How to Avoid Type 1 and Type 2 Diabetes ?
Diabetes rates are soaring all over the world, however in Malaysia for the past decade the number of people diagnosed with it increased by 80%. The National Health and Morbidity survey in 2006 state that 2 out of 5 Malaysians have an extra weight, which is one of the main risk factors for the development of diabetes. Doctors and nutritionists warn that the imbalanced diet rich in fat, sugar and salt significantly increases the risk of diseases including diabetes, cardiovascular disorders and some forms of cancer. It is not a secret that many delicious Malaysian dishes are high in fat and calories and become more affordable and easily available in the food courts as the country’s economic grows. Thus, by carefully reviewing your diet, you can help your body to restore the delicate balance and prevent or even cure the diabetes and significantly improve the quality of your life.
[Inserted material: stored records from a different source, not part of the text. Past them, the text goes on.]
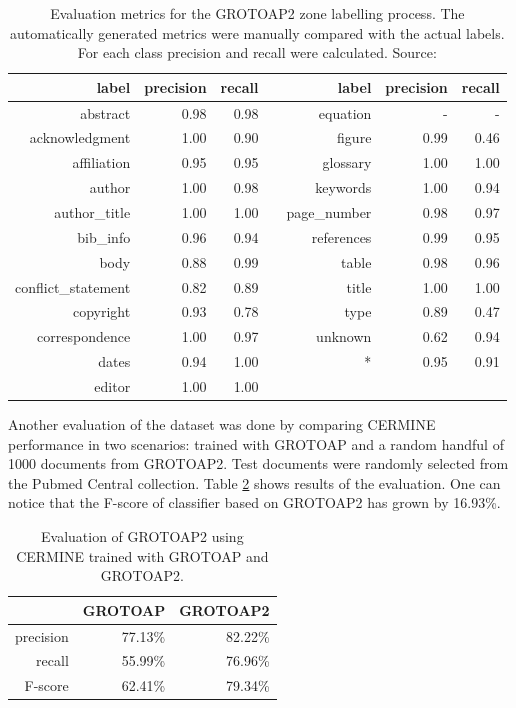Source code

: \begin{table}
\centering
\begin{tabular}{@{}rrrcrrr@{}}
 \toprule
label & precision & recall & \phantom{abc} & label & precision & recall\\ \midrule
abstract & 0.98 & 0.98 && equation & - & - \\ 
acknowledgment & 1.00 & 0.90 && figure & 0.99 & 0.46 \\ 
affiliation & 0.95 & 0.95 && glossary & 1.00 & 1.00 \\ 
author & 1.00 & 0.98 && keywords & 1.00 & 0.94 \\ 
author\_title & 1.00 & 1.00 && page\_number & 0.98 & 0.97 \\ 
bib\_info & 0.96 & 0.94 && references & 0.99 & 0.95 \\ 
body & 0.88 & 0.99 && table & 0.98 & 0.96 \\ 
conflict\_statement & 0.82 & 0.89 && title & 1.00 & 1.00 \\ 
copyright & 0.93 & 0.78 && type & 0.89 & 0.47 \\ 
correspondence & 1.00 & 0.97 && unknown & 0.62 & 0.94 \\ 
dates & 0.94 & 1.00 && * & 0.95 & 0.91 \\ 
editor & 1.00 & 1.00 &&   &      &       \\
\bottomrule
\end{tabular}
\caption{Evaluation metrics for the GROTOAP2 zone labelling process. The automatically generated metrics were manually compared with the actual labels. For each class precision and recall were calculated. Source: \cite{DominikaTkaczykPaweSzostek2014}}
\label{tab:grotoap2_evaluation}
\end{table}

Another evaluation of the dataset was done by comparing CERMINE performance in two scenarios: trained with GROTOAP and a random handful of 1000 documents from GROTOAP2. Test documents were randomly selected from the Pubmed Central collection. Table \ref{tab:grotoap2_cermine_evaluation} shows results of the evaluation. One can notice that the F-score of classifier based on GROTOAP2 has grown by 16.93\%.

\begin{table}[]
\centering
\begin{tabular}{@{}rrr@{}}
\toprule
& GROTOAP & GROTOAP2 \\
\midrule
precision & 77.13\% & 82.22\% \\
recall & 55.99\% & 76.96\% \\
F-score & 62.41\% & 79.34\% \\
\bottomrule
\end{tabular}
\caption{Evaluation of GROTOAP2 using CERMINE trained with GROTOAP and GROTOAP2.}
\label{tab:grotoap2_cermine_evaluation}
\end{table}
In this article, we’ll share some tips on how you can change your nutrition to deal better with the diabetes and enjoy the wonderful Malaysian food at the same time.
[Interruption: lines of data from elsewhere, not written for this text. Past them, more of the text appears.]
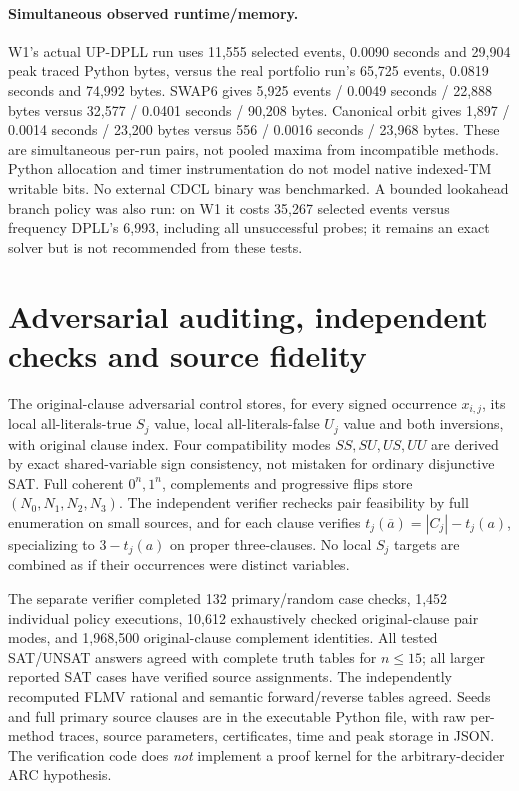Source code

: \documentclass[10pt]{article}
\begin{document}
\paragraph{Simultaneous observed runtime/memory.}
W1's actual UP-DPLL run uses 11,555 selected events, 0.0090 seconds and 29,904 peak traced Python bytes, versus the real portfolio run's 65,725 events, 0.0819 seconds and 74,992 bytes. SWAP6 gives 5,925 events / 0.0049 seconds / 22,888 bytes versus 32,577 / 0.0401 seconds / 90,208 bytes. Canonical orbit gives 1,897 / 0.0014 seconds / 23,200 bytes versus 556 / 0.0016 seconds / 23,968 bytes. These are simultaneous per-run pairs, not pooled maxima from incompatible methods. Python allocation and timer instrumentation do not model native indexed-TM writable bits. No external CDCL binary was benchmarked. A bounded lookahead branch policy was also run: on W1 it costs 35,267 selected events versus frequency DPLL's 6,993, including all unsuccessful probes; it remains an exact solver but is not recommended from these tests.

\section{Adversarial auditing, independent checks and source fidelity}
The original-clause adversarial control stores, for every signed occurrence $x_{i,j}$, its local all-literals-true $S_j$ value, local all-literals-false $U_j$ value and both inversions, with original clause index. Four compatibility modes $SS,SU,US,UU$ are derived by exact shared-variable sign consistency, not mistaken for ordinary disjunctive SAT. Full coherent $0^n,1^n$, complements and progressive flips store $(N_0,N_1,N_2,N_3)$. The independent verifier rechecks pair feasibility by full enumeration on small sources, and for each clause verifies $t_j(\overline a)=|C_j|-t_j(a)$, specializing to $3-t_j(a)$ on proper three-clauses. No local $S_j$ targets are combined as if their occurrences were distinct variables.

The separate verifier completed 132 primary/random case checks, 1,452 individual policy executions, 10,612 exhaustively checked original-clause pair modes, and 1,968,500 original-clause complement identities. All tested SAT/UNSAT answers agreed with complete truth tables for $n\le15$; all larger reported SAT cases have verified source assignments. The independently recomputed FLMV rational and semantic forward/reverse tables agreed. Seeds and full primary source clauses are in the executable Python file, with raw per-method traces, source parameters, certificates, time and peak storage in JSON. The verification code does \emph{not} implement a proof kernel for the arbitrary-decider ARC hypothesis.
\end{document}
Know your nutritional needs
The Malaysian Research Institute suggests that carbohydrates (for example rice, noodles, bread and sweets) should contribute 55-70% of total calorie intake with only 10% coming from the sugary foods. Fat should provide no more than 20 to 30%, and protein 10-15%. You need to have at least 30 g of fiber a day.
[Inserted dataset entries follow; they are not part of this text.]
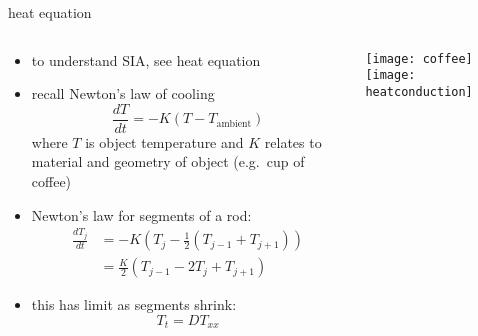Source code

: \begin{frame}{heat equation}
\label{slide:heatcompare}

\small
\begin{columns}
\begin{column}{0.6\textwidth}
\begin{itemize}
\item to understand SIA, see heat equation
\item recall Newton's law of cooling
	$$\frac{dT}{dt} = -K (T-T_{\text{ambient}})$$
where $T$ is object temperature and $K$ relates to material and geometry of object (e.g.~cup of coffee)
\item Newton's law for segments of a rod:
\begin{align*}
\frac{dT_j}{dt} &= -K \left(T_j - \frac{1}{2} (T_{j-1} + T_{j+1}) \right) \\
	&= \frac{K}{2} \left(T_{j-1} - 2 T_j + T_{j+1}\right) 
\end{align*}
\item this has limit as segments shrink:
	$$T_t = D T_{xx}$$
\end{itemize}
\end{column}

\begin{column}{0.4\textwidth}
\hfill
\texttt{[image: coffee]}
\vspace{1.0in}
\texttt{[image: heatconduction]}
\end{column}
\end{columns}
\end{frame}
In order to fulfill those requirements researchers determined that diet for the people suffering from diabetes should include at least 600g of vegetables and fruits. It will cover the need for vitamins, microelements, antioxidants and fiber necessary for a healthy sugar levels.
Average Malaysian has an excessive meet consumption, according to the research (Norimah et al., 2008) and not enough dairy products. Daily calorie consumption should not exceed 2500 kcal. It is important to stay hydrated with plenty of water.
You may need a consultation with the specialist to determine what diet is suitable for you, as individual needs can depend on your age, sex, health status and genetical predisposition.
Choose healthier dishes.
General advice is to avoid fried and highly processed foods and increase the intake of fresh or steamed vegetables, choose natural juices or fresh fruits. Make sure you include dark greens in your diet. Usually brighter colored vegetables and fruits are higher in nutrition.
For example, you can replace coconut cream-laden curry laksa with noodle-based soups, preferably discarding the sodium-rich liquid and adding extra vegetables. Ordering simple rice dishes instead of nasi biryani or nasi lemak can significantly reduce the amount of fat. Choose lean meat options like fishballs or chicken. Limit the consumption of the red meat to 1-2 times a week. Avoid adding santan to your dishes.
An important step in lowering your chances of diabetes and improve your sugar levels is to replace the traditional sweetened desserts with the plain fruits. Fruits contain plenty of fiber that helps to lower the blood pressure and control the cholesterol and sugar levels.